_Your task_
The whole of the data, every line, should come back exactly the same.
★ ★ ★
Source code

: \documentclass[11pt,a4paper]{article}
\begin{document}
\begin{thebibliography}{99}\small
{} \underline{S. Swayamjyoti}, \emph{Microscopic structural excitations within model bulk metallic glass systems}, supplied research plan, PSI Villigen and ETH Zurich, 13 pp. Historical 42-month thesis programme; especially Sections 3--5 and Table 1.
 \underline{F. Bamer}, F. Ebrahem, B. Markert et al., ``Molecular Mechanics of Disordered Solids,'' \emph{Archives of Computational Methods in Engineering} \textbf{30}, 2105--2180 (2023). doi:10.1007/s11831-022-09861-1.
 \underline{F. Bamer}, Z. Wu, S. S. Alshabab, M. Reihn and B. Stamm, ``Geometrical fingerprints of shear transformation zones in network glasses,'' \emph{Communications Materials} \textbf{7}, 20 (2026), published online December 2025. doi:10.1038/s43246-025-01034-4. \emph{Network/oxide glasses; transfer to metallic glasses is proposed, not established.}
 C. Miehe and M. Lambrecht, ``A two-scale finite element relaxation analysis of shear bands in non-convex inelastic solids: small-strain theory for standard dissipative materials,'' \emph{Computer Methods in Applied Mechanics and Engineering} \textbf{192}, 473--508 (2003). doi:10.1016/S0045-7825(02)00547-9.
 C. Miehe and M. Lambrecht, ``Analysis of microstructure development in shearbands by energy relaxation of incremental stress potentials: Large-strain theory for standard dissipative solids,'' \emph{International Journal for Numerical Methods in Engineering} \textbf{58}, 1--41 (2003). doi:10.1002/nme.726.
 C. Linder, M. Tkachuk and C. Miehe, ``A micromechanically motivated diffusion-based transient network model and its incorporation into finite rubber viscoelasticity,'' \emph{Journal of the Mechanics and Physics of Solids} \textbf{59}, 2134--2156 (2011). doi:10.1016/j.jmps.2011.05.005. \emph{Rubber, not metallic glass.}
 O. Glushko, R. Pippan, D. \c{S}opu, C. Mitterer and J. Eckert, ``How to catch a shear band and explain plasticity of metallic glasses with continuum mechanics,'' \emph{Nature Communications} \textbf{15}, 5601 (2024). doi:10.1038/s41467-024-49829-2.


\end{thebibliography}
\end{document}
★ ★ ★
_Written response_
Source code

: \documentclass[11pt,a4paper]{article}
\begin{document}
\begin{thebibliography}{99}\small
{} \underline{S. Swayamjyoti}, \emph{Microscopic structural excitations within model bulk metallic glass systems}, supplied research plan, PSI Villigen and ETH Zurich, 13 pp. Historical 42-month thesis programme; especially Sections 3--5 and Table 1.
 \underline{F. Bamer}, F. Ebrahem, B. Markert et al., ``Molecular Mechanics of Disordered Solids,'' \emph{Archives of Computational Methods in Engineering} \textbf{30}, 2105--2180 (2023). doi:10.1007/s11831-022-09861-1.
 \underline{F. Bamer}, Z. Wu, S. S. Alshabab, M. Reihn and B. Stamm, ``Geometrical fingerprints of shear transformation zones in network glasses,'' \emph{Communications Materials} \textbf{7}, 20 (2026), published online December 2025. doi:10.1038/s43246-025-01034-4. \emph{Network/oxide glasses; transfer to metallic glasses is proposed, not established.}
 C. Miehe and M. Lambrecht, ``A two-scale finite element relaxation analysis of shear bands in non-convex inelastic solids: small-strain theory for standard dissipative materials,'' \emph{Computer Methods in Applied Mechanics and Engineering} \textbf{192}, 473--508 (2003). doi:10.1016/S0045-7825(02)00547-9.
 C. Miehe and M. Lambrecht, ``Analysis of microstructure development in shearbands by energy relaxation of incremental stress potentials: Large-strain theory for standard dissipative solids,'' \emph{International Journal for Numerical Methods in Engineering} \textbf{58}, 1--41 (2003). doi:10.1002/nme.726.
 C. Linder, M. Tkachuk and C. Miehe, ``A micromechanically motivated diffusion-based transient network model and its incorporation into finite rubber viscoelasticity,'' \emph{Journal of the Mechanics and Physics of Solids} \textbf{59}, 2134--2156 (2011). doi:10.1016/j.jmps.2011.05.005. \emph{Rubber, not metallic glass.}
 O. Glushko, R. Pippan, D. \c{S}opu, C. Mitterer and J. Eckert, ``How to catch a shear band and explain plasticity of metallic glasses with continuum mechanics,'' \emph{Nature Communications} \textbf{15}, 5601 (2024). doi:10.1038/s41467-024-49829-2.


\end{thebibliography}
\end{document}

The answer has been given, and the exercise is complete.